Sprague amended the complaint to add more farmers and assert claims against Chevron Phillips.
Hoffmann died and his estate carried on the suit.
Former circuit judge Vincent Lopinot presided until retiring last December.
Chief Judge Andrew Gleeson assigned the suit to himself, and Syngenta exercised a right of substitution. In an Illinois court, any party can substitute a judge once without cause if the judge hasn’t made a substantial ruling.
Gleeson assigned Circuit Judge Christopher Kolker, and Chevron Phillips exercised a right of substitution.
Gleeson assigned Hoerner, who had obtained an appointment as associate judge from circuit judges after losing the Fifth District appellate court race.
In April, Syngenta moved to quash depositions of lawyers in the Faegre Baker Daniels firm of Minneapolis.
Tillery alleged violation of discovery orders and moved for sanctions.
At a hearing on May 22, Syngenta counsel Ragan Naresh of Washington said depositions of opposing counsel would disrupt the process.
Hoerner asked if they were attorneys of record in this case, and Naresh said no.
Naresh said they were discovery counsel for atrazine, and currently are discovery counsel for Syngenta.
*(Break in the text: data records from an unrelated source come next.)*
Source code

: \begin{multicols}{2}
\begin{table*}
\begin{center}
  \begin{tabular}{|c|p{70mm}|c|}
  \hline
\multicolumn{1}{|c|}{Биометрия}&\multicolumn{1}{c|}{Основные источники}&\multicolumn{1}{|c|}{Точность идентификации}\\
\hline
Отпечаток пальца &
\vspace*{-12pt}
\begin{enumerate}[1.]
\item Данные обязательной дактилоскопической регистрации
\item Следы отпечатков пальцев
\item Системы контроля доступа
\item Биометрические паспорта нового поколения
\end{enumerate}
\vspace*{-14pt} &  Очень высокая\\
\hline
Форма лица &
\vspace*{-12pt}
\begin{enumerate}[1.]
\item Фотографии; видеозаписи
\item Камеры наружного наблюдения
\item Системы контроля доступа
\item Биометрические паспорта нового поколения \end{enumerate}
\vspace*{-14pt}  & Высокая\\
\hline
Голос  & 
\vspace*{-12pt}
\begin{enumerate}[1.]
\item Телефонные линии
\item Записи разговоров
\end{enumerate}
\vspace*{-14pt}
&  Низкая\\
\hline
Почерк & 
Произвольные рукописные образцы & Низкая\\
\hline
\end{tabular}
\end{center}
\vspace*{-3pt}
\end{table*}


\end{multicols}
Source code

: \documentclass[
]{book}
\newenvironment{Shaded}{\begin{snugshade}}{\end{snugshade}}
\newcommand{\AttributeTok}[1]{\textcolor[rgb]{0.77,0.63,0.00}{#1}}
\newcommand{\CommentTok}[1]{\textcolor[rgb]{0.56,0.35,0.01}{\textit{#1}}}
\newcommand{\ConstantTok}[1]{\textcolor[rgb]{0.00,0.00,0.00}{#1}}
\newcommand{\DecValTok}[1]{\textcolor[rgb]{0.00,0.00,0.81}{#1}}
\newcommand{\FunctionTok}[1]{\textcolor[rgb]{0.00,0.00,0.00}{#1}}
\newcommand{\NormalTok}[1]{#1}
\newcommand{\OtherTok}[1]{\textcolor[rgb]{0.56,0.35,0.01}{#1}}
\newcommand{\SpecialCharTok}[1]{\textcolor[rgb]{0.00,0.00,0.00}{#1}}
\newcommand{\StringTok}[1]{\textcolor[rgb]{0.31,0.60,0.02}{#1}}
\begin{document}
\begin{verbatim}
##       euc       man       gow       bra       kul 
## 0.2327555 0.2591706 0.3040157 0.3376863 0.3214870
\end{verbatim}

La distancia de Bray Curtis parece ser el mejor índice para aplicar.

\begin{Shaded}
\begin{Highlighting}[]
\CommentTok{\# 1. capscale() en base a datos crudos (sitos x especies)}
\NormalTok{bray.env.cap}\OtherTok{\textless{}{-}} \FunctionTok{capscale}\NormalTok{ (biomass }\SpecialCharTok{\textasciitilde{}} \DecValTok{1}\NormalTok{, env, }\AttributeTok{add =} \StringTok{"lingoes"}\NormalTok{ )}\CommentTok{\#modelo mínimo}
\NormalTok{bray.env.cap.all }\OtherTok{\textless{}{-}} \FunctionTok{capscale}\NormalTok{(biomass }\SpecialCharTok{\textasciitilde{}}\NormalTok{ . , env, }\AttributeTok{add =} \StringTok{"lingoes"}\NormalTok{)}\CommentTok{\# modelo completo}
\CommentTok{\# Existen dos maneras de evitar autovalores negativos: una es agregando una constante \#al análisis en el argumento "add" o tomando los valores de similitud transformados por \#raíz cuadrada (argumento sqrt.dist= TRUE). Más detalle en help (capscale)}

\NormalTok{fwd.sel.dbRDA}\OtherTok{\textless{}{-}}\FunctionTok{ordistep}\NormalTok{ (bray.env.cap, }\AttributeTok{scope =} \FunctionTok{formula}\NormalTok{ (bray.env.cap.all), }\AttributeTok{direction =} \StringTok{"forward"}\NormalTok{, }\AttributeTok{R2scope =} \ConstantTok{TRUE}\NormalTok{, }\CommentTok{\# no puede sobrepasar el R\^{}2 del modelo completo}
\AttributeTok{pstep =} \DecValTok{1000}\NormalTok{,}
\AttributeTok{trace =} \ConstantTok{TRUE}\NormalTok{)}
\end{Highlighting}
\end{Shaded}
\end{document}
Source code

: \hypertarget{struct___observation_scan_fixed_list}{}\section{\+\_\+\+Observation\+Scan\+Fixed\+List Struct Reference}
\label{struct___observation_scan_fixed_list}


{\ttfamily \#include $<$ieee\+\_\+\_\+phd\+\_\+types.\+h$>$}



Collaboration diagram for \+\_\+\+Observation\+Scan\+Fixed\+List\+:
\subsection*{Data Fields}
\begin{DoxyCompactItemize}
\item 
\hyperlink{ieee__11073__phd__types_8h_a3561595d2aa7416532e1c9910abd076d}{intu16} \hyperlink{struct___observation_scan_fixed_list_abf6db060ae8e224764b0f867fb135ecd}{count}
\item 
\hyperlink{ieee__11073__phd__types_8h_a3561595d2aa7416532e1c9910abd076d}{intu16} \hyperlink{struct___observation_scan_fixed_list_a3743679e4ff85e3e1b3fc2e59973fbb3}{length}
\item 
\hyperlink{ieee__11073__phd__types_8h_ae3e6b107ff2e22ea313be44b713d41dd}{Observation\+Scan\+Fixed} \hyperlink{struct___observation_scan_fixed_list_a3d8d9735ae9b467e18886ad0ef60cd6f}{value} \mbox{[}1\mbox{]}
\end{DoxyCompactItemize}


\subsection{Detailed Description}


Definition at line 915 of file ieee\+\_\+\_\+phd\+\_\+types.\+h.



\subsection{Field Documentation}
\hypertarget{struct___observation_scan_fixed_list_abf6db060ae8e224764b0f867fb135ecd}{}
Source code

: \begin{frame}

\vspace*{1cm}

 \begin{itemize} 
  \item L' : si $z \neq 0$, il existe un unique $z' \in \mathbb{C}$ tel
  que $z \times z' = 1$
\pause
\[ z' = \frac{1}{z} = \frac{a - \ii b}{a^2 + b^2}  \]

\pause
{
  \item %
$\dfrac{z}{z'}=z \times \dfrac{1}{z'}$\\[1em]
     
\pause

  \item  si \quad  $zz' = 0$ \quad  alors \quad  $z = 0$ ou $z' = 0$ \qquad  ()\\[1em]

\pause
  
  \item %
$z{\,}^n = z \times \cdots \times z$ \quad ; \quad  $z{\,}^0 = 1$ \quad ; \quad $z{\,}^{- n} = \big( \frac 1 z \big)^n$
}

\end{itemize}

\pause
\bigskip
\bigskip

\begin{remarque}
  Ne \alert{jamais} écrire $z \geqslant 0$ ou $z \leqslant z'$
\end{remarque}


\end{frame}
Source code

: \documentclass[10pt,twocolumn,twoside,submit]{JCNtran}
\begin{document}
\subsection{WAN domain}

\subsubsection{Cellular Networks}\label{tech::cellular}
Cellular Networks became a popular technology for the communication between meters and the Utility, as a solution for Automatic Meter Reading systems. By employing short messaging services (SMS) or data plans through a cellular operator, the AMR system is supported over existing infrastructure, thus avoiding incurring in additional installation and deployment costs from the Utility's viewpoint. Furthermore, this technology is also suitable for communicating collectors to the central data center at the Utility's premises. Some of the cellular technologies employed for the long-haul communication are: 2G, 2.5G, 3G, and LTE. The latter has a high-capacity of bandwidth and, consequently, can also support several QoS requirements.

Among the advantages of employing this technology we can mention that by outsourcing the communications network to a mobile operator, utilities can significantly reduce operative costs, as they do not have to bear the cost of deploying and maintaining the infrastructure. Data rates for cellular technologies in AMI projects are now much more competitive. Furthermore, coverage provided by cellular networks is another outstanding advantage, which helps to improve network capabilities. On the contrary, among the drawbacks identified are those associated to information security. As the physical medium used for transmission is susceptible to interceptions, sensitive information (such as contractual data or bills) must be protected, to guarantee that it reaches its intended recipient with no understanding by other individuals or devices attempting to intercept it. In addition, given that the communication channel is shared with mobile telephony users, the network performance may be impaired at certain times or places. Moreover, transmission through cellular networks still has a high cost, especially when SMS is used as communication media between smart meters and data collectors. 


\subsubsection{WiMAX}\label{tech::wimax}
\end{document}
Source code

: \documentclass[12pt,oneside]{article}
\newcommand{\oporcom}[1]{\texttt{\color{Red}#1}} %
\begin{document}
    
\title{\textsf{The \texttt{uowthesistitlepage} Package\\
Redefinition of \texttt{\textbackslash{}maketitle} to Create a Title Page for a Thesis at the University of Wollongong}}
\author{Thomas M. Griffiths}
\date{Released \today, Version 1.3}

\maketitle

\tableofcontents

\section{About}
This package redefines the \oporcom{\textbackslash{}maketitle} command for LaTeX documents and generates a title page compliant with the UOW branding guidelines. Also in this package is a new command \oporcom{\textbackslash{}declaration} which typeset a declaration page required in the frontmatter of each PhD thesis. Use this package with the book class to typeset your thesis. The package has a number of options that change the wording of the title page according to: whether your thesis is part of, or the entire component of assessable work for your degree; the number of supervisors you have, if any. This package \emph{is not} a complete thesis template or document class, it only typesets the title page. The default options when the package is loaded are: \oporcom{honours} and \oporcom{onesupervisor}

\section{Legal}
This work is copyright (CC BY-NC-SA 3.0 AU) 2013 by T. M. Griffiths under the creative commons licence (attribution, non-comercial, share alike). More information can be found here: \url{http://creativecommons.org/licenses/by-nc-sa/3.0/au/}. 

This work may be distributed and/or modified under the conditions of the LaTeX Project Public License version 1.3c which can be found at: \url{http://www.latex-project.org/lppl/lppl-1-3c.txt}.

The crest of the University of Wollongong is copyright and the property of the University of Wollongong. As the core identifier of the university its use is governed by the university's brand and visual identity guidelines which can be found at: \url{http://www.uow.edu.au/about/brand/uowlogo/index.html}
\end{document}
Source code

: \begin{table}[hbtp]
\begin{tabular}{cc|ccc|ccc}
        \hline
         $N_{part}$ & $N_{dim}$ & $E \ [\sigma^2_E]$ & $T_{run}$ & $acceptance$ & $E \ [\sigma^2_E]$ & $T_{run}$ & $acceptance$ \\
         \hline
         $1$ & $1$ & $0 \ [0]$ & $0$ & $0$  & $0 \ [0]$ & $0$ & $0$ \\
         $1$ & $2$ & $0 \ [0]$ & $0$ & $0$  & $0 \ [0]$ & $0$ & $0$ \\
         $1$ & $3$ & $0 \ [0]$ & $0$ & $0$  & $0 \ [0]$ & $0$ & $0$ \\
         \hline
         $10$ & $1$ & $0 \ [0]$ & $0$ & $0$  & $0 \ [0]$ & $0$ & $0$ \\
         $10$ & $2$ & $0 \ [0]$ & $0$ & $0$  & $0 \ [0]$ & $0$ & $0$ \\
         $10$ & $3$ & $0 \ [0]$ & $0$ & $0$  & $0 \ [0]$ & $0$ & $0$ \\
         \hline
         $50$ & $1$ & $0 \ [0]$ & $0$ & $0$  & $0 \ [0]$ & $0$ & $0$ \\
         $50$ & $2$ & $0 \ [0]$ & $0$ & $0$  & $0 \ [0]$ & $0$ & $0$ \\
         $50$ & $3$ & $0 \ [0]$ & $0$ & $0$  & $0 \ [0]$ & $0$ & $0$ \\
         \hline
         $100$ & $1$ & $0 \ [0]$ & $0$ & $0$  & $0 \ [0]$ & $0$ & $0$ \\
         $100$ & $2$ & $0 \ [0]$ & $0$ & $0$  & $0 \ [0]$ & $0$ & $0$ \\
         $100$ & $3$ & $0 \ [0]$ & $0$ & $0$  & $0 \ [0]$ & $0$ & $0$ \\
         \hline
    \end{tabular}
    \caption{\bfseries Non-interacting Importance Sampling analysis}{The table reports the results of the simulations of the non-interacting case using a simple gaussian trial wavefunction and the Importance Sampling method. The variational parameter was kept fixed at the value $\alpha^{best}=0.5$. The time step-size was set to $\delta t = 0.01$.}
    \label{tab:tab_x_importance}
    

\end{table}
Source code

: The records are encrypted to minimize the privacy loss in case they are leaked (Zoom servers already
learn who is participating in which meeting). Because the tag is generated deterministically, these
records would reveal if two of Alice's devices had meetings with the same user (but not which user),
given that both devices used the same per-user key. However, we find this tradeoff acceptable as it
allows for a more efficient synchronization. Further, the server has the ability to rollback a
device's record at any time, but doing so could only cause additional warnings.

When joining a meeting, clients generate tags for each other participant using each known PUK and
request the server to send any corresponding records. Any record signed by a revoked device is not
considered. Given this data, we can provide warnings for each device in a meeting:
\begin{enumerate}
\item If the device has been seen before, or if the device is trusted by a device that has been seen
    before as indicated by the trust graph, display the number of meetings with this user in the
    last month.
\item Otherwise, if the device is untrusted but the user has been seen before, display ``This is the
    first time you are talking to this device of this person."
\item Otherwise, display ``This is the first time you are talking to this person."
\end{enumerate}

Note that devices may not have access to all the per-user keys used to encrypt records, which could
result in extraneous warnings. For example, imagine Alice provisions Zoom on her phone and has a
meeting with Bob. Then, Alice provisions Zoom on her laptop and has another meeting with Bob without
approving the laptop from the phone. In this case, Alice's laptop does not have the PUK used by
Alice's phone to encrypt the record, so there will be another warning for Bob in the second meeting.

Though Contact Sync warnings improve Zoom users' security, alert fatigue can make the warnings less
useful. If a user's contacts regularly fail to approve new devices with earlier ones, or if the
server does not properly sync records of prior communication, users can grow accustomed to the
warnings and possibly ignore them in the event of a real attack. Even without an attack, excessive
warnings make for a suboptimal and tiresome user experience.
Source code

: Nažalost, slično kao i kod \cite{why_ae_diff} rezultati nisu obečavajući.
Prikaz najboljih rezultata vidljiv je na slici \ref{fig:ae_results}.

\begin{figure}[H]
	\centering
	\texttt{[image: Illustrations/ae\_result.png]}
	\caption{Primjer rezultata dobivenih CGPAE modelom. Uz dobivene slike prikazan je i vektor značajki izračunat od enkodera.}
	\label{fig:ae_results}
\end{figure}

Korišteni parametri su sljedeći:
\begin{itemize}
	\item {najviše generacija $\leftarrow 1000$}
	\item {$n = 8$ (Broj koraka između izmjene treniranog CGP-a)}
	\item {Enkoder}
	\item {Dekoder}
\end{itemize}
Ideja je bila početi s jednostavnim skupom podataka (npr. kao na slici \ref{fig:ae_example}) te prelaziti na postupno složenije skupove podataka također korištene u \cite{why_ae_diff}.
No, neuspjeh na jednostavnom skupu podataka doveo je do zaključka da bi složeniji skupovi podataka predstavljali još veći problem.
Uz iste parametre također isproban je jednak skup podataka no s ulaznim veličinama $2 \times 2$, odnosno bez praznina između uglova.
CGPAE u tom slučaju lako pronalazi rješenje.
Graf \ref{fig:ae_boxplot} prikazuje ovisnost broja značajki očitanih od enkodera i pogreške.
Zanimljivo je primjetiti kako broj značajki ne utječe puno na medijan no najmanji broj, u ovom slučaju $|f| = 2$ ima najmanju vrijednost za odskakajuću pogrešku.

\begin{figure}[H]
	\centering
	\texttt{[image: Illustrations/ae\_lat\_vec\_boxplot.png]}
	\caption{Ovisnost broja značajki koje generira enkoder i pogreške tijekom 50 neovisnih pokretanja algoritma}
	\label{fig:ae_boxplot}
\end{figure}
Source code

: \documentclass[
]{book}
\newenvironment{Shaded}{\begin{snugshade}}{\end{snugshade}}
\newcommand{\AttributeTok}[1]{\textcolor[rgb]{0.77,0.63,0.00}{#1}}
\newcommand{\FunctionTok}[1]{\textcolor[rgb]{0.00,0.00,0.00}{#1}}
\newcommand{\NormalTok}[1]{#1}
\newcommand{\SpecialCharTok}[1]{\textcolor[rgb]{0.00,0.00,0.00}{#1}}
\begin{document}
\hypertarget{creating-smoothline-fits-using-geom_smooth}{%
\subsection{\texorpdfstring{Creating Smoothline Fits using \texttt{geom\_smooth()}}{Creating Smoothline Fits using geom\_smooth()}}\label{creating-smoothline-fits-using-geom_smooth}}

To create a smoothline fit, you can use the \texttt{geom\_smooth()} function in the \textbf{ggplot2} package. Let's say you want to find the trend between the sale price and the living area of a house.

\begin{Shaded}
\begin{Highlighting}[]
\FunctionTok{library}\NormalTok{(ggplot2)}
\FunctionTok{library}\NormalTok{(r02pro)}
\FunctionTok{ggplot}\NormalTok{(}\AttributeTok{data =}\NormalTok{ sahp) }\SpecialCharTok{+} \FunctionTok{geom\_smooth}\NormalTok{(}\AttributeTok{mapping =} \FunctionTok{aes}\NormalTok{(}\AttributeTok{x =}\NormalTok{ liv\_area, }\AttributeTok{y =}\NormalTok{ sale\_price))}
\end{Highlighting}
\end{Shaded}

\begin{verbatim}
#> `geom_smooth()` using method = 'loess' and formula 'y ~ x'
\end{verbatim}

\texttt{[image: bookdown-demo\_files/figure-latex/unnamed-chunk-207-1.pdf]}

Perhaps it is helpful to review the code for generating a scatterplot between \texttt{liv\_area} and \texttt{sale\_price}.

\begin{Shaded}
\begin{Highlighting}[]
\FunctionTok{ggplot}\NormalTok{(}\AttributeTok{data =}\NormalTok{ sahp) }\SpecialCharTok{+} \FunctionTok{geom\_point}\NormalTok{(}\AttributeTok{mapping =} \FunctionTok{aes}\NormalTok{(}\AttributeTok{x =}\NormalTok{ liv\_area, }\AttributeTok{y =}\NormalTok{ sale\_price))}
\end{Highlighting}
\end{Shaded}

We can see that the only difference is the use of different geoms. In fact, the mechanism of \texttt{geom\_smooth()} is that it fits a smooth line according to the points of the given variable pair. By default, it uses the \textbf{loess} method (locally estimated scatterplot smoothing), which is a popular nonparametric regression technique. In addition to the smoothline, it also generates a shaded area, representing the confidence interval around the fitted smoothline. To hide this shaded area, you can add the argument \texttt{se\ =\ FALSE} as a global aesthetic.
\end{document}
He also said the motion called for communications between counsel and client.
“That’s right in the sweet spot of privilege,” Naresh said.
Hoerner said, “Just take their word for it?”
Instead of kicking the can down the road, Hoerner said it was time to see what’s in the can. He also said that May 20 was the production date.
Naresh said they produced 98 percent of the documents.
“We produced ten thousand documents last Friday,” he said.
He said requests for information should go through him, not through Faegre.
Hoerner said, “If they’re discovery counsel, isn’t that a good place to start?”
Naresh said, “Our process should apply.”
Robert King of Tillery’s firm said he had never been involved in moving for sanctions.
“They’re distasteful, not the way I like to practice law,” King said.
He said Syngenta misrepresented that it couldn’t reproduce records with a flip of a switch.
“It was intentional misrepresentation, a lie,” King said.
King said he subpoenaed Faegre because the records were subject to production and he tried nine months to get them.
He said if Hoerner would let them depose Faegre attorneys, Syngenta’s lawyers could object.
“We’d love to have you supervise that deposition,” King said.